In its April forecasts, the European Commission said it expects Italy to have a 1997 budget deficit of 3.2 per cent, rebounding to 3.9 per cent in 1998. Countries adopting a single currency are required not only to meet a 3 per cent budget deficit target, but to be able to keep it there.
Prodi told the French La Tribune newspaper earlier this week that he believes the EC forecasts are an attempt by Germany and other Northern European countries to keep Italy out of the monetary union project.
Italy's problem, whatever the truth of its conspiracy theory allegations, is that it doesn't have a good economic track record.
"Italy may be able to cut its deficit having been on a crash diet, but really it needs a constant regime of weight training and careful eating," Steve Major, head of European bond research at Credit Lyonnais said. "The problem with a crash diet is you tend to balloon afterwards."

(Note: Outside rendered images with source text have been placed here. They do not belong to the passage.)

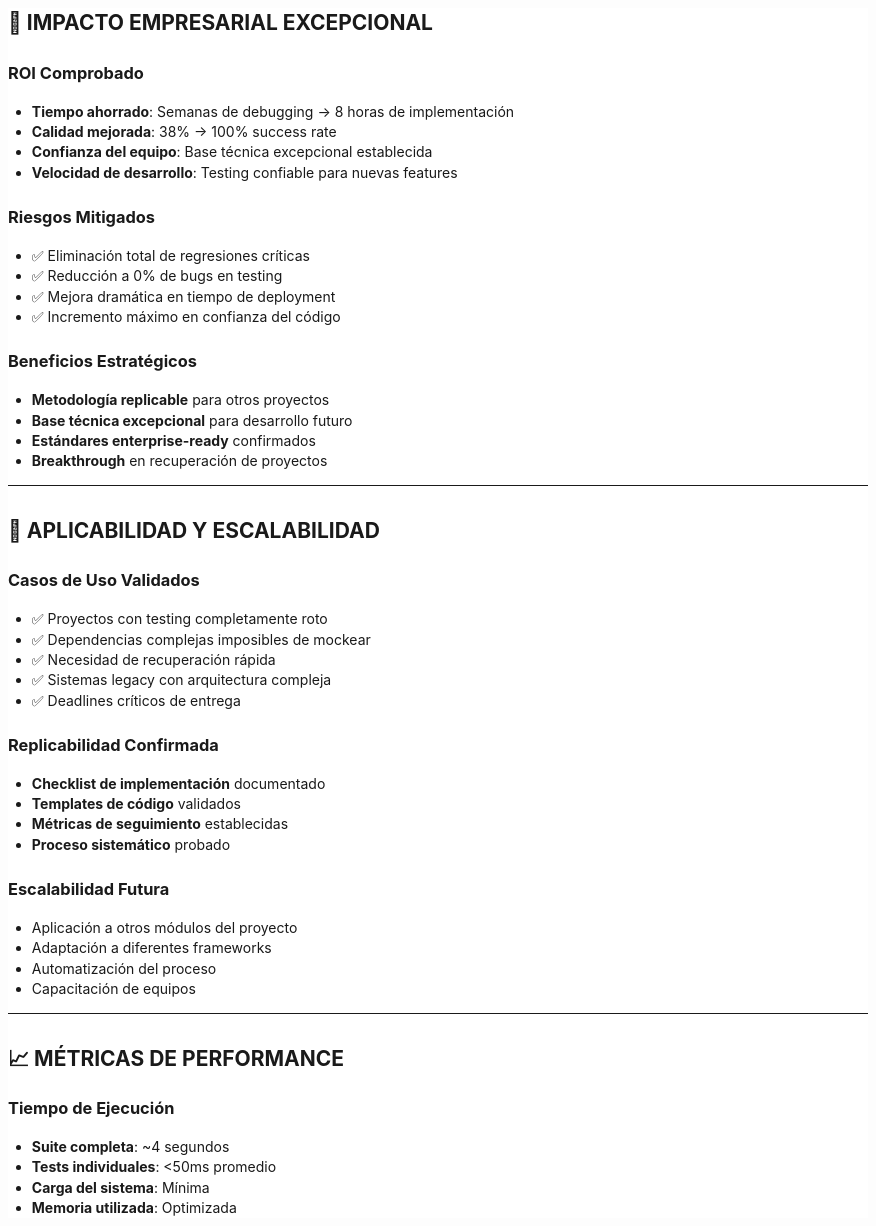 
## 🎯 **IMPACTO EMPRESARIAL EXCEPCIONAL**

### **ROI Comprobado**
- **Tiempo ahorrado**: Semanas de debugging → 8 horas de implementación
- **Calidad mejorada**: 38% → 100% success rate
- **Confianza del equipo**: Base técnica excepcional establecida
- **Velocidad de desarrollo**: Testing confiable para nuevas features

### **Riesgos Mitigados**
- ✅ Eliminación total de regresiones críticas
- ✅ Reducción a 0% de bugs en testing
- ✅ Mejora dramática en tiempo de deployment
- ✅ Incremento máximo en confianza del código

### **Beneficios Estratégicos**
- **Metodología replicable** para otros proyectos
- **Base técnica excepcional** para desarrollo futuro
- **Estándares enterprise-ready** confirmados
- **Breakthrough** en recuperación de proyectos

---

## 🔮 **APLICABILIDAD Y ESCALABILIDAD**

### **Casos de Uso Validados**
- ✅ Proyectos con testing completamente roto
- ✅ Dependencias complejas imposibles de mockear
- ✅ Necesidad de recuperación rápida
- ✅ Sistemas legacy con arquitectura compleja
- ✅ Deadlines críticos de entrega

### **Replicabilidad Confirmada**
- **Checklist de implementación** documentado
- **Templates de código** validados
- **Métricas de seguimiento** establecidas
- **Proceso sistemático** probado

### **Escalabilidad Futura**
- Aplicación a otros módulos del proyecto
- Adaptación a diferentes frameworks
- Automatización del proceso
- Capacitación de equipos

---

## 📈 **MÉTRICAS DE PERFORMANCE**

### **Tiempo de Ejecución**
- **Suite completa**: ~4 segundos
- **Tests individuales**: <50ms promedio
- **Carga del sistema**: Mínima
- **Memoria utilizada**: Optimizada
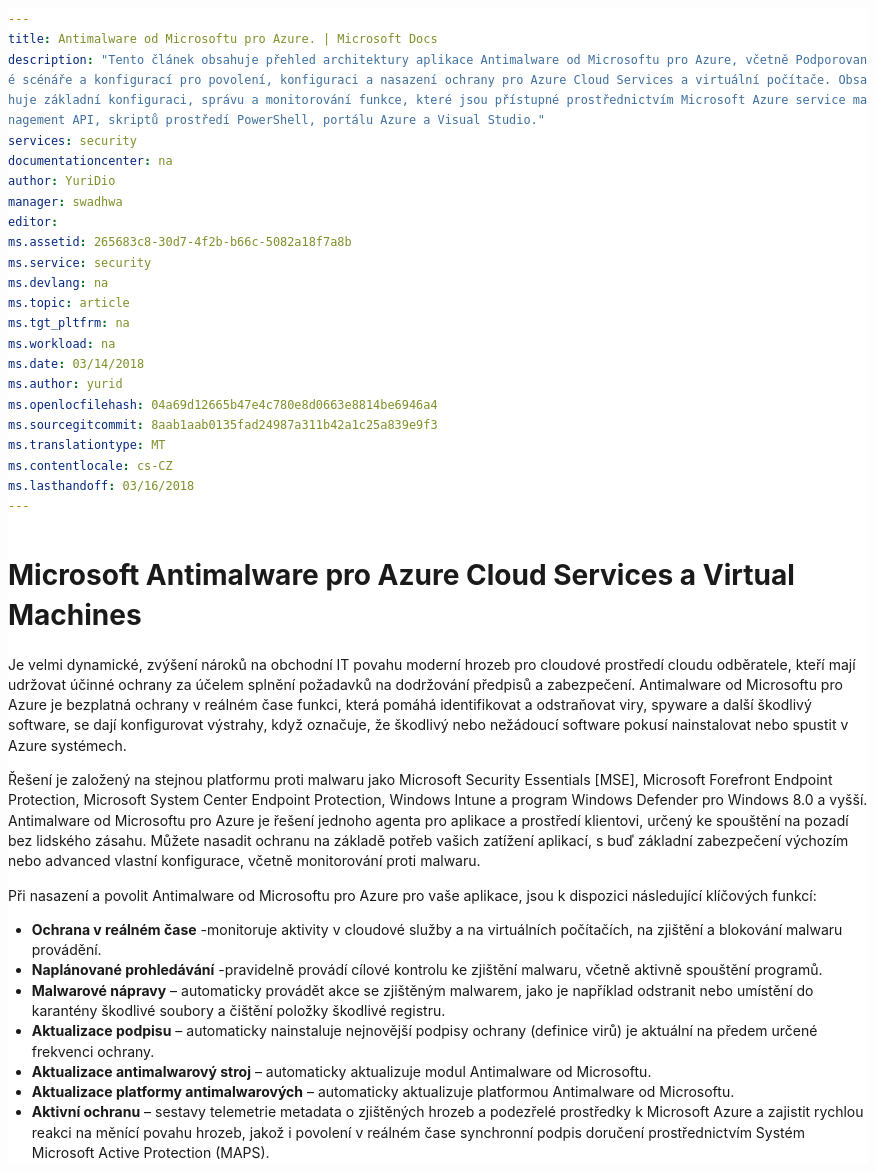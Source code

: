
 ```yaml
---
title: Antimalware od Microsoftu pro Azure. | Microsoft Docs
description: "Tento článek obsahuje přehled architektury aplikace Antimalware od Microsoftu pro Azure, včetně Podporované scénáře a konfigurací pro povolení, konfiguraci a nasazení ochrany pro Azure Cloud Services a virtuální počítače. Obsahuje základní konfiguraci, správu a monitorování funkce, které jsou přístupné prostřednictvím Microsoft Azure service management API, skriptů prostředí PowerShell, portálu Azure a Visual Studio."
services: security
documentationcenter: na
author: YuriDio
manager: swadhwa
editor: 
ms.assetid: 265683c8-30d7-4f2b-b66c-5082a18f7a8b
ms.service: security
ms.devlang: na
ms.topic: article
ms.tgt_pltfrm: na
ms.workload: na
ms.date: 03/14/2018
ms.author: yurid
ms.openlocfilehash: 04a69d12665b47e4c780e8d0663e8814be6946a4
ms.sourcegitcommit: 8aab1aab0135fad24987a311b42a1c25a839e9f3
ms.translationtype: MT
ms.contentlocale: cs-CZ
ms.lasthandoff: 03/16/2018
---
```

# <a name="microsoft-antimalware-for-azure-cloud-services-and-virtual-machines"></a>Microsoft Antimalware pro Azure Cloud Services a Virtual Machines
Je velmi dynamické, zvýšení nároků na obchodní IT povahu moderní hrozeb pro cloudové prostředí cloudu odběratele, kteří mají udržovat účinné ochrany za účelem splnění požadavků na dodržování předpisů a zabezpečení. Antimalware od Microsoftu pro Azure je bezplatná ochrany v reálném čase funkci, která pomáhá identifikovat a odstraňovat viry, spyware a další škodlivý software, se dají konfigurovat výstrahy, když označuje, že škodlivý nebo nežádoucí software pokusí nainstalovat nebo spustit v Azure systémech.

Řešení je založený na stejnou platformu proti malwaru jako Microsoft Security Essentials \[MSE\], Microsoft Forefront Endpoint Protection, Microsoft System Center Endpoint Protection, Windows Intune a program Windows Defender pro Windows 8.0 a vyšší. Antimalware od Microsoftu pro Azure je řešení jednoho agenta pro aplikace a prostředí klientovi, určený ke spouštění na pozadí bez lidského zásahu. Můžete nasadit ochranu na základě potřeb vašich zatížení aplikací, s buď základní zabezpečení výchozím nebo advanced vlastní konfigurace, včetně monitorování proti malwaru.

Při nasazení a povolit Antimalware od Microsoftu pro Azure pro vaše aplikace, jsou k dispozici následující klíčových funkcí:

* **Ochrana v reálném čase** -monitoruje aktivity v cloudové služby a na virtuálních počítačích, na zjištění a blokování malwaru provádění.
* **Naplánované prohledávání** -pravidelně provádí cílové kontrolu ke zjištění malwaru, včetně aktivně spouštění programů.
* **Malwarové nápravy** – automaticky provádět akce se zjištěným malwarem, jako je například odstranit nebo umístění do karantény škodlivé soubory a čištění položky škodlivé registru.
* **Aktualizace podpisu** – automaticky nainstaluje nejnovější podpisy ochrany (definice virů) je aktuální na předem určené frekvenci ochrany.
* **Aktualizace antimalwarový stroj** – automaticky aktualizuje modul Antimalware od Microsoftu.
* **Aktualizace platformy antimalwarových** – automaticky aktualizuje platformou Antimalware od Microsoftu.
* **Aktivní ochranu** – sestavy telemetrie metadata o zjištěných hrozeb a podezřelé prostředky k Microsoft Azure a zajistit rychlou reakci na měnící povahu hrozeb, jakož i povolení v reálném čase synchronní podpis doručení prostřednictvím Systém Microsoft Active Protection (MAPS).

Prodi conceded he's "willing to understand" scepticism about Italy's ability to reduce its deficit to 3 per cent this year, and admitted that German public opinion "had doubts about Italy's financial stability". Nevertheless, he repeated his assertion that Italy will meet the economic targets for 1999 membership.
With doubts remaining about whether even Germany will meet the budget deficit target, and Belgium likely to be allowed in even though its debt- to-gross-domestic-product ratio is more than double the 60 per cent limit laid down in the Maastricht treaty, analysts and investors say it'll be tough to keep the door closed on Italy, especially if Prodi starts to hammer harder in the months ahead.